With God is terrible majesty, and the glory of it is such
as sooner or later will oblige us all to flee before him. 2. Those that will not
fear God and flee to him will be forced to fear him and flee from him to a
refuge of lies. 3. It is folly for those that are pursued by the wrath of God to
think to escape it, and to hide or shelter themselves from it. 4. The things of
the earth are things that will be shaken; they are subject to concussions, and
hastening towards a dissolution. 5. The shaking of the earth is, and will be, a
terrible thing to those who set their affections wholly on things of the earth.
6. It will be in vain to think of finding refuge in the caves of the earth when
the earth itself is shaken; there will be no shelter then but in God and in
things above.
II. To humble and abase proud sinners, that look big, and think
highly of themselves, and scornfully of all about them (v. 11):
The lofty
looks of man shall be humbled. The eyes that aim high, the countenance in
which the pride of the heart shows itself, shall be cast down in shame and
despair. And the
haughtiness of men shall be bowed down, their spirits
shall be broken, and they shall be crest-fallen, and those things which they
were proud of they shall be ashamed of. It is repeated (v. 17),
The loftiness
of man shall be bowed down. Note, Pride will, one way or other, have a fall.

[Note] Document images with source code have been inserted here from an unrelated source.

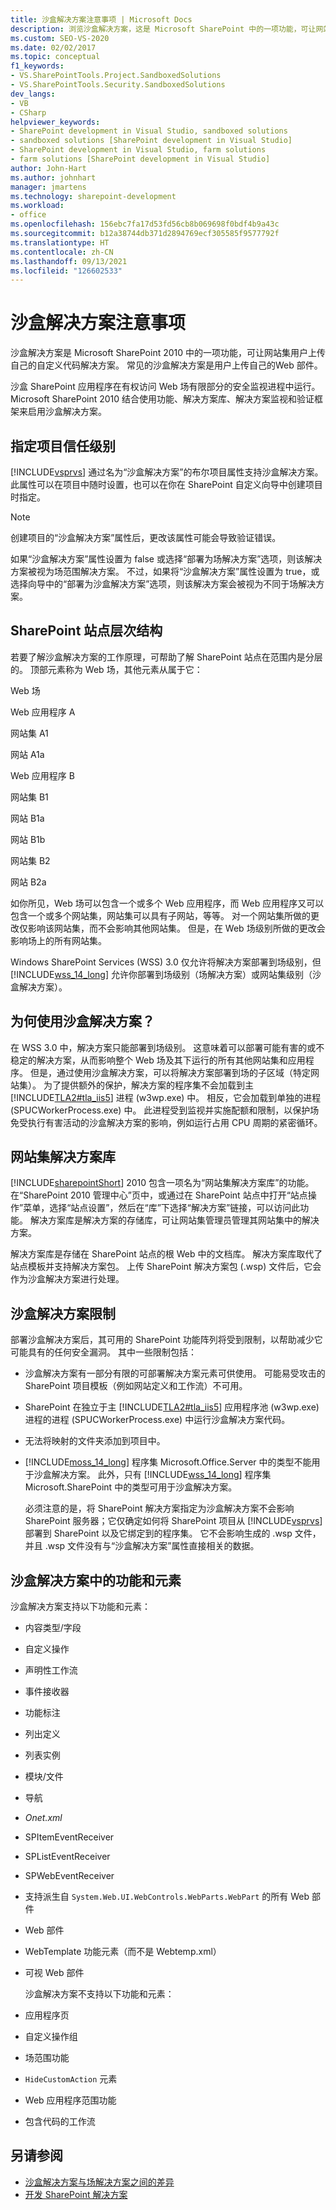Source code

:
 ```yaml
---
title: 沙盒解决方案注意事项 | Microsoft Docs
description: 浏览沙盒解决方案，这是 Microsoft SharePoint 中的一项功能，可让网站集用户上传自己的自定义代码解决方案。
ms.custom: SEO-VS-2020
ms.date: 02/02/2017
ms.topic: conceptual
f1_keywords:
- VS.SharePointTools.Project.SandboxedSolutions
- VS.SharePointTools.Security.SandboxedSolutions
dev_langs:
- VB
- CSharp
helpviewer_keywords:
- SharePoint development in Visual Studio, sandboxed solutions
- sandboxed solutions [SharePoint development in Visual Studio]
- SharePoint development in Visual Studio, farm solutions
- farm solutions [SharePoint development in Visual Studio]
author: John-Hart
ms.author: johnhart
manager: jmartens
ms.technology: sharepoint-development
ms.workload:
- office
ms.openlocfilehash: 156ebc7fa17d53fd56cb8b069698f0bdf4b9a43c
ms.sourcegitcommit: b12a38744db371d2894769ecf305585f9577792f
ms.translationtype: HT
ms.contentlocale: zh-CN
ms.lasthandoff: 09/13/2021
ms.locfileid: "126602533"
---
```

# <a name="sandboxed-solution-considerations"></a>沙盒解决方案注意事项
  沙盒解决方案是 Microsoft SharePoint 2010 中的一项功能，可让网站集用户上传自己的自定义代码解决方案。 常见的沙盒解决方案是用户上传自己的Web 部件。

 沙盒 SharePoint 应用程序在有权访问 Web 场有限部分的安全监视进程中运行。 Microsoft SharePoint 2010 结合使用功能、解决方案库、解决方案监视和验证框架来启用沙盒解决方案。

## <a name="specify-project-trust-level"></a>指定项目信任级别
 [!INCLUDE[vsprvs](../sharepoint/includes/vsprvs-md.md)] 通过名为“沙盒解决方案”的布尔项目属性支持沙盒解决方案。 此属性可以在项目中随时设置，也可以在你在 SharePoint 自定义向导中创建项目时指定。

> [!NOTE]
> 创建项目的“沙盒解决方案”属性后，更改该属性可能会导致验证错误。

 如果“沙盒解决方案”属性设置为 false 或选择“部署为场解决方案”选项，则该解决方案被视为场范围解决方案。 不过，如果将“沙盒解决方案”属性设置为 true，或选择向导中的“部署为沙盒解决方案”选项，则该解决方案会被视为不同于场解决方案。

## <a name="sharepoint-site-hierarchy"></a>SharePoint 站点层次结构
 若要了解沙盒解决方案的工作原理，可帮助了解 SharePoint 站点在范围内是分层的。 顶部元素称为 Web 场，其他元素从属于它：

 Web 场

 Web 应用程序 A

 网站集 A1

 网站 A1a

 Web 应用程序 B

 网站集 B1

 网站 B1a

 网站 B1b

 网站集 B2

 网站 B2a

 如你所见，Web 场可以包含一个或多个 Web 应用程序，而 Web 应用程序又可以包含一个或多个网站集，网站集可以具有子网站，等等。 对一个网站集所做的更改仅影响该网站集，而不会影响其他网站集。 但是，在 Web 场级别所做的更改会影响场上的所有网站集。

 Windows SharePoint Services (WSS) 3.0 仅允许将解决方案部署到场级别，但 [!INCLUDE[wss_14_long](../sharepoint/includes/wss-14-long-md.md)] 允许你部署到场级别（场解决方案）或网站集级别（沙盒解决方案）。

## <a name="why-sandboxed-solutions"></a>为何使用沙盒解决方案？
 在 WSS 3.0 中，解决方案只能部署到场级别。 这意味着可以部署可能有害的或不稳定的解决方案，从而影响整个 Web 场及其下运行的所有其他网站集和应用程序。 但是，通过使用沙盒解决方案，可以将解决方案部署到场的子区域（特定网站集）。 为了提供额外的保护，解决方案的程序集不会加载到主 [!INCLUDE[TLA2#tla_iis5](../sharepoint/includes/tla2sharptla-iis5-md.md)] 进程 (w3wp.exe) 中。 相反，它会加载到单独的进程 (SPUCWorkerProcess.exe) 中。 此进程受到监视并实施配额和限制，以保护场免受执行有害活动的沙盒解决方案的影响，例如运行占用 CPU 周期的紧密循环。

## <a name="site-collection-solution-gallery"></a>网站集解决方案库
 [!INCLUDE[sharepointShort](../sharepoint/includes/sharepointshort-md.md)] 2010 包含一项名为“网站集解决方案库”的功能。 在“SharePoint 2010 管理中心”页中，或通过在 SharePoint 站点中打开“站点操作”菜单，选择“站点设置”，然后在“库”下选择“解决方案”链接，可以访问此功能。 解决方案库是解决方案的存储库，可让网站集管理员管理其网站集中的解决方案。

 解决方案库是存储在 SharePoint 站点的根 Web 中的文档库。 解决方案库取代了站点模板并支持解决方案包。 上传 SharePoint 解决方案包 (.wsp) 文件后，它会作为沙盒解决方案进行处理。

## <a name="sandboxed-solution-limitations"></a>沙盒解决方案限制
 部署沙盒解决方案后，其可用的 SharePoint 功能阵列将受到限制，以帮助减少它可能具有的任何安全漏洞。 其中一些限制包括：

- 沙盒解决方案有一部分有限的可部署解决方案元素可供使用。 可能易受攻击的 SharePoint 项目模板（例如网站定义和工作流）不可用。

- SharePoint 在独立于主 [!INCLUDE[TLA2#tla_iis5](../sharepoint/includes/tla2sharptla-iis5-md.md)] 应用程序池 (w3wp.exe) 进程的进程 (SPUCWorkerProcess.exe) 中运行沙盒解决方案代码。

- 无法将映射的文件夹添加到项目中。

- [!INCLUDE[moss_14_long](../sharepoint/includes/moss-14-long-md.md)] 程序集 Microsoft.Office.Server 中的类型不能用于沙盒解决方案。 此外，只有 [!INCLUDE[wss_14_long](../sharepoint/includes/wss-14-long-md.md)] 程序集 Microsoft.SharePoint 中的类型可用于沙盒解决方案。

  必须注意的是，将 SharePoint 解决方案指定为沙盒解决方案不会影响 SharePoint 服务器；它仅确定如何将 SharePoint 项目从 [!INCLUDE[vsprvs](../sharepoint/includes/vsprvs-md.md)] 部署到 SharePoint 以及它绑定到的程序集。 它不会影响生成的 .wsp 文件，并且 .wsp 文件没有与“沙盒解决方案”属性直接相关的数据。

## <a name="capabilities-and-elements-in-sandboxed-solutions"></a>沙盒解决方案中的功能和元素
 沙盒解决方案支持以下功能和元素：

- 内容类型/字段

- 自定义操作

- 声明性工作流

- 事件接收器

- 功能标注

- 列出定义

- 列表实例

- 模块/文件

- 导航

- *Onet.xml*

- SPItemEventReceiver

- SPListEventReceiver

- SPWebEventReceiver

- 支持派生自 `System.Web.UI.WebControls.WebParts.WebPart` 的所有 Web 部件

- Web 部件

- WebTemplate 功能元素（而不是 Webtemp.xml）

- 可视 Web 部件

  沙盒解决方案不支持以下功能和元素：

- 应用程序页

- 自定义操作组

- 场范围功能

- `HideCustomAction` 元素

- Web 应用程序范围功能

- 包含代码的工作流

## <a name="see-also"></a>另请参阅
- [沙盒解决方案与场解决方案之间的差异](../sharepoint/differences-between-sandboxed-and-farm-solutions.md)
- [开发 SharePoint 解决方案](../sharepoint/developing-sharepoint-solutions.md)
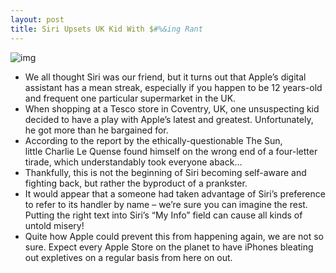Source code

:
 ```yaml
---
layout: post
title: Siri Upsets UK Kid With $#%&ing Rant
---
```

![img](http://media.idownloadblog.com/wp-content/uploads/2011/12/siri-image.jpeg)
* We all thought Siri was our friend, but it turns out that Apple’s digital assistant has a mean streak, especially if you happen to be 12 years-old and frequent one particular supermarket in the UK.
* When shopping at a Tesco store in Coventry, UK, one unsuspecting kid decided to have a play with Apple’s latest and greatest. Unfortunately, he got more than he bargained for.
* According to the report by the ethically-questionable The Sun, little Charlie Le Quense found himself on the wrong end of a four-letter tirade, which understandably took everyone aback…
* Thankfully, this is not the beginning of Siri becoming self-aware and fighting back, but rather the byproduct of a prankster.
* It would appear that a someone had taken advantage of Siri’s preference to refer to its handler by name – we’re sure you can imagine the rest. Putting the right text into Siri’s “My Info” field can cause all kinds of untold misery!
* Quite how Apple could prevent this from happening again, we are not so sure. Expect every Apple Store on the planet to have iPhones bleating out expletives on a regular basis from here on out.

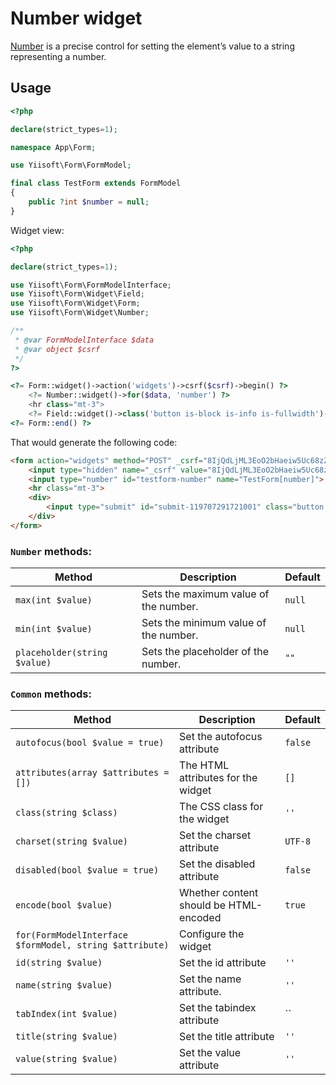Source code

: # Number widget

[Number](https://www.w3.org/TR/2012/WD-html-markup-20120329/input.number.html) is a precise control for setting the element’s value to a string representing a number.

## Usage

```php
<?php

declare(strict_types=1);

namespace App\Form;

use Yiisoft\Form\FormModel;

final class TestForm extends FormModel
{
    public ?int $number = null;
}
```

Widget view:

```php
<?php

declare(strict_types=1);

use Yiisoft\Form\FormModelInterface;
use Yiisoft\Form\Widget\Field;
use Yiisoft\Form\Widget\Form;
use Yiisoft\Form\Widget\Number;

/**
 * @var FormModelInterface $data
 * @var object $csrf
 */
?>

<?= Form::widget()->action('widgets')->csrf($csrf)->begin() ?>
    <?= Number::widget()->for($data, 'number') ?>
    <hr class="mt-3">
    <?= Field::widget()->class('button is-block is-info is-fullwidth')->submitButton()->value('Save') ?>
<?= Form::end() ?>
```

That would generate the following code:

```html
<form action="widgets" method="POST" _csrf="8IjQdLjML3EoO2bHaeiw5Uc68zZI4Wy1KbFuIpOIXDKA57xCi595J25UNbFZjdK3NEiwXQC-AONj-w911-UXWA==">
    <input type="hidden" name="_csrf" value="8IjQdLjML3EoO2bHaeiw5Uc68zZI4Wy1KbFuIpOIXDKA57xCi595J25UNbFZjdK3NEiwXQC-AONj-w911-UXWA==">
    <input type="number" id="testform-number" name="TestForm[number]">
    <hr class="mt-3">
    <div>
        <input type="submit" id="submit-119707291721001" class="button is-block is-info is-fullwidth" name="submit-119707291721001" value="Save">
    </div>
</form>
```

### `Number` methods:

Method | Description | Default
-------|-------------|---------
`max(int $value)` | Sets the maximum value of the number. | `null`
`min(int $value)` | Sets the minimum value of the number. | `null`
`placeholder(string $value)` | Sets the placeholder of the number. | `""`

### `Common` methods:

Method | Description | Default
-------|-------------|---------
`autofocus(bool $value = true)` | Set the autofocus attribute | `false`
`attributes(array $attributes = [])` | The HTML attributes for the widget | `[]`
`class(string $class)` | The CSS class for the widget | `''`
`charset(string $value)` | Set the charset attribute | `UTF-8`
`disabled(bool $value = true)` | Set the disabled attribute | `false`
`encode(bool $value)` | Whether content should be HTML-encoded | `true`
`for(FormModelInterface $formModel, string $attribute)` | Configure the widget |
`id(string $value)` | Set the id attribute | `''`
`name(string $value)` | Set the name attribute. | `''`
`tabIndex(int $value)` | Set the tabindex attribute | ``
`title(string $value)` | Set the title attribute | `''`
`value(string $value)` | Set the value attribute | `''`
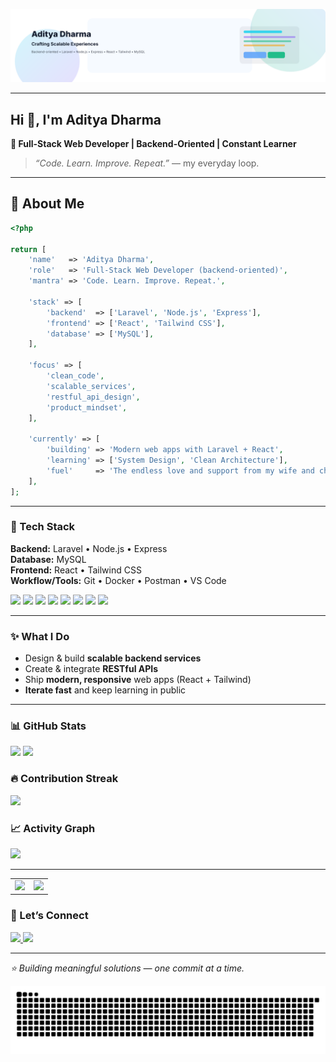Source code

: <!-- Banner: auto light/dark -->
<p align="center">
  <picture>
    <source media="(prefers-color-scheme: dark)" srcset="assets/banner-dark.svg" />
    <source media="(prefers-color-scheme: light)" srcset="assets/banner-light.svg" />
    <img alt="Aditya Dharma — Crafting Scalable Experiences" src="assets/banner-light.svg" />
  </picture>
</p>

---

## Hi 👋, I'm Aditya Dharma

**🚀 Full-Stack Web Developer | Backend-Oriented | Constant Learner**

> *“Code. Learn. Improve. Repeat.”* — my everyday loop.

---
## 🧭 About Me

```php
<?php

return [
    'name'   => 'Aditya Dharma',
    'role'   => 'Full-Stack Web Developer (backend-oriented)',
    'mantra' => 'Code. Learn. Improve. Repeat.',

    'stack' => [
        'backend'  => ['Laravel', 'Node.js', 'Express'],
        'frontend' => ['React', 'Tailwind CSS'],
        'database' => ['MySQL'],
    ],

    'focus' => [
        'clean_code',
        'scalable_services',
        'restful_api_design',
        'product_mindset',
    ],

    'currently' => [
        'building' => 'Modern web apps with Laravel + React',
        'learning' => ['System Design', 'Clean Architecture'],
        'fuel'     => 'The endless love and support from my wife and child — my greatest motivation to keep pushing forward.',
    ],
];
```
---
### 🧰 Tech Stack
**Backend:** Laravel • Node.js • Express  
**Database:** MySQL  
**Frontend:** React • Tailwind CSS  
**Workflow/Tools:** Git • Docker • Postman • VS Code

<p>
  <img src="https://img.shields.io/badge/Laravel-FF2D20?logo=laravel&logoColor=white" />
  <img src="https://img.shields.io/badge/Node.js-339933?logo=nodedotjs&logoColor=white" />
  <img src="https://img.shields.io/badge/Express-000?logo=express&logoColor=white" />
  <img src="https://img.shields.io/badge/MySQL-005C84?logo=mysql&logoColor=white" />
  <img src="https://img.shields.io/badge/React-20232A?logo=react&logoColor=61DAFB" />
  <img src="https://img.shields.io/badge/Tailwind-38B2AC?logo=tailwindcss&logoColor=white" />
  <img src="https://img.shields.io/badge/Docker-2496ED?logo=docker&logoColor=white" />
  <img src="https://img.shields.io/badge/Postman-FF6C37?logo=postman&logoColor=white" />
</p>

---

### ✨ What I Do
- Design & build **scalable backend services**  
- Create & integrate **RESTful APIs**  
- Ship **modern, responsive** web apps (React + Tailwind)  
- **Iterate fast** and keep learning in public

---

### 📊 GitHub Stats
<p align="left">
  <img height="152" src="https://github-readme-stats.vercel.app/api?username=adityaadharmaa&show_icons=true&rank_icon=percentile&hide_border=false&theme=tokyonight" />
  <img height="152" src="https://github-readme-stats.vercel.app/api/top-langs/?username=adityaadharmaa&layout=compact&langs_count=8&theme=tokyonight" />
</p>

### 🔥 Contribution Streak
<p>
  <img src="https://github-readme-streak-stats.herokuapp.com/?user=adityaadharmaa&theme=tokyonight" />
</p>

### 📈 Activity Graph
<p>
  <img src="https://github-readme-activity-graph.vercel.app/graph?username=adityaadharmaa&theme=tokyo-night&radius=8" />
</p>

---
<table>
  <tr>
    <td><img height="152" src="https://github-readme-stats.vercel.app/api?username=adityaadharmaa&show_icons=true&rank_icon=percentile&theme=tokyonight"></td>
    <td><img height="152" src="https://github-readme-stats.vercel.app/api/top-langs/?username=adityaadharmaa&layout=compact&langs_count=8&theme=tokyonight"></td>
  </tr>
</table>

### 🔗 Let’s Connect
<p>
  <a href="https://linkedin.com/in/adityadharmaa">
    <img src="https://img.shields.io/badge/LinkedIn-0077B5?style=for-the-badge&logo=linkedin&logoColor=white" />
  </a>
  <a href="mailto:agusadityadharma88@gmail.com">
    <img src="https://img.shields.io/badge/Email-D14836?style=for-the-badge&logo=gmail&logoColor=white" />
  </a>
</p>

---

<p align="left"><i>⭐ Building meaningful solutions — one commit at a time.</i></p>

<!-- Optional: Snake animation -->
<p align="center">
  <img src="https://raw.githubusercontent.com/adityaadharmaa/adityaadharmaa/output/snake.svg" alt="snake animation" />
</p>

Men's haughtiness will be brought down, either by the grace of God convincing
them of the evil of their pride, and clothing them with humility, or by the
providence of God depriving them of all those things they were proud of and
laying them low. Our Saviour often laid it down for a maxim that
he who
exalts himself shall be abased; he shall either abase himself in true
repentance or God will abase him and pour contempt upon him. Now here we are
told,
1. Why this shall be done: because the
Lord alone will be
exalted. Note, Proud men shall be vilified because the Lord alone will be
magnified. It is for the honour of God's power to humble the proud; by this he
proves himself to be God, and disproves Job's pretensions to rival with him,
Job 40:11-14.
Behold every one that is proud, and abase him; then will I
also confess unto thee. It is likewise for the honour of his justice. Proud
men stand in competition with God, who is jealous for his own glory, and will
not suffer men either to take to themselves or give to another that which is due
to him only. They likewise stand in opposition to God; they resist him, and
therefore he resists them; for he
will be exalted among the heathen (Ps.
46:10), and there is a day coming in which he alone will be exalted, when he
shall have put
down all opposing rule, principality, and power, 1 Co.
15:24.
2. How this shall be done: by humbling judgments, that shall
mortify men, and bring them down (v. 12):
The day of the Lord of hosts,
the day of his wrath and judgment,
shall be upon every one that is proud.
He now laughs at their insolence because he sees that his day is coming, this
day, which will be upon them ere they are aware, Ps. 37:13. This day of the Lord
is here said to be upon
all the cedars of Lebanon, that are high and lifted
up. Jerome observes that the cedars are said to praise God (Ps. 148:9) and
are
trees of the Lord (Ps. 104:16),
of his planting (Isa. 41:19),
and yet here God's wrath fastens upon the cedars, which denotes (says he) that
some of every rank of men, some great men, will be saved, and some perish. It is
brought in as an instance of the strength of God's voice that it
breaks the
cedars (Ps. 29:5), and here the day of the Lord is said to be
upon the
cedars, those of Lebanon, they were the straightest and statliest,upon
the oaks, those of Bashan, that were the strongest and sturdiest,upon the
natural elevations and fortresses,
the highest mountains and the hills that
are lifted up (v. 14), that overtop the valleys and seem to push the skies,and
upon the artificial fastnesses,
every high tower and every fenced wall,
v. 15. Understand these, (1.) As representing the proud people themselves, that
are in their own apprehensions like the cedars and the oaks, firmly rooted, and
not to be stirred by any storm, and looking on all around them as shrubs; these
are the high mountains and the lofty hills that seem to fill the earth, that are
gazed on by all, and think themselves immovable, but lie most obnoxious to God's
thunderstrokes.
Feriuntique summos fulmina montesThe highest hills are
most exposed to lightning. And before the power of God's wrath these
mountains are scattered and these hills bow and
melt like wax, Hab. 3:6;
Ps. 68:8. These vaunting men, who are as high towers in which the noisy bells
are hung, on which the thundering murdering cannon are plantedthese fenced
walls, that fortify themselves with their native hardiness, and intrench
themselves in their fastnessesshall be brought down. (2.) As particularizing
the things they are proud of, in which they trust, and of which they make their
boast. The day of the Lord shall be upon those very things in which they put
their confidence as their strength and security; he will
take from the all
their armour wherein they trusted. Did the inhabitants of Lebanon glory in
their cedars, and those of Bashan in their oaks, such as no country could equal?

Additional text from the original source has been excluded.